Stuck In A Weimar World?

Rich and Poor

In many ways the problems of the Eurozone are hard to understand: as the US Secretary of State Timothy Geithner has pointed out:
"The problems that they are facing there in Europe are complicated to solve, but well within the resources that Europe has."
So the sight of the rich asking the relatively poor Chinese to bail them out, or attempting to put the squeeze on the IMF is perverse.  The Chinese wonder, if the weaker Euro countries are such good investments, why don’t the Europeans put their money where their begging bowl is?

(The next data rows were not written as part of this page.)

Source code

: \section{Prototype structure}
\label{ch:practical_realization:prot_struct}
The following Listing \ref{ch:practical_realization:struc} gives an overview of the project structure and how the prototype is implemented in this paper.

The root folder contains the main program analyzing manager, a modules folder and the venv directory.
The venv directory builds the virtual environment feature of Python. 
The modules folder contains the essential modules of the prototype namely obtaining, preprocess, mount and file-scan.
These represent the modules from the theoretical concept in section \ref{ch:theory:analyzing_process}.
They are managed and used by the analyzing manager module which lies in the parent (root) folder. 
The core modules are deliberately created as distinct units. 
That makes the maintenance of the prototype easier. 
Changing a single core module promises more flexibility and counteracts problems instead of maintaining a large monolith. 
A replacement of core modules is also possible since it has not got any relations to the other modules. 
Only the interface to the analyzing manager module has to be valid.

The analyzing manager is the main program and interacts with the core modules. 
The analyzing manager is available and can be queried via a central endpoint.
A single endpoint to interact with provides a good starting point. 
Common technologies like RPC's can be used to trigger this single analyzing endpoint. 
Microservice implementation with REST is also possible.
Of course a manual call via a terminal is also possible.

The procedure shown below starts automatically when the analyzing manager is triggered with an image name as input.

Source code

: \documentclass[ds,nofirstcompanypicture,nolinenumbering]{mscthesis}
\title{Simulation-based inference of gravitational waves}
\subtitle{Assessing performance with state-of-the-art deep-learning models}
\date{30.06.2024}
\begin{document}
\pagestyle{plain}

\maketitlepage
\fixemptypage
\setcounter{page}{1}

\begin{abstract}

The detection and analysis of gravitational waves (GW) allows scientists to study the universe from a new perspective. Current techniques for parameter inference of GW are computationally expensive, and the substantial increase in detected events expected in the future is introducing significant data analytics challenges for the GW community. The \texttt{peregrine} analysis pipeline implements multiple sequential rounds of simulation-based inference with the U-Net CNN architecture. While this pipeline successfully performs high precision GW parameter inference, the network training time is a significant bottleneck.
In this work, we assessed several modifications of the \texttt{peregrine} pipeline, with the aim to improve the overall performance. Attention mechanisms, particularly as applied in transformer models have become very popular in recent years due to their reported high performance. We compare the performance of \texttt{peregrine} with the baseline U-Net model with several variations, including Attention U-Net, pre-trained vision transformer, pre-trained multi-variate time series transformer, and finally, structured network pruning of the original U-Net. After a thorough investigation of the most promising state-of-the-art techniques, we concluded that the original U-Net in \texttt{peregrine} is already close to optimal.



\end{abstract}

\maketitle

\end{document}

Of course, if you delve deep enough, the problem is psychological, and is magnified because the Eurozone is made up of independent countries following their own paths. But at the heart of the problem is Germany, the country that has benefited more than any other from the euro and which is now unwilling to accept the consequences of its Faustian pact. For the Germans it’s heads they win, tails we all lose, because they're stuck in a Weimar world.

Germany v Greece

Let's just compare and contrast Germany and Greece; although Greece stands as a proxy for almost any of the indebted Southern European states. German industry offers high quality products of superb design at fiercely competitive prices. The country is modern, efficient, possessed of wonderful communication links and a superb technical education system. Its government bureaucracy is staffed by intelligent and incorruptible officials who believe that serving their country is the highest duty. Its trade unions have voluntarily agreed pay deals that have seen workers’ salaries drop in real terms over the last decade, in order to maintain the country’s productivity. In short, Germany is a model of a modern democratic state.

In contrast, Greece is a political nightmare, whose main export is olives and which has an infrastructure which was less than modern when Socrates was a boy. Its geography is so challenging that it’s rumoured the mountain goats have evolved suckers for feet while, allegedly, many officials regard their salary as an adjunct to the wealth they can extract through corruption. Government salaries have soared in the last decade, while productivity hasn’t noticeably risen from a low base. Trying to run Greece is akin to herding cats, and big ones with suspiciously pointy teeth at that.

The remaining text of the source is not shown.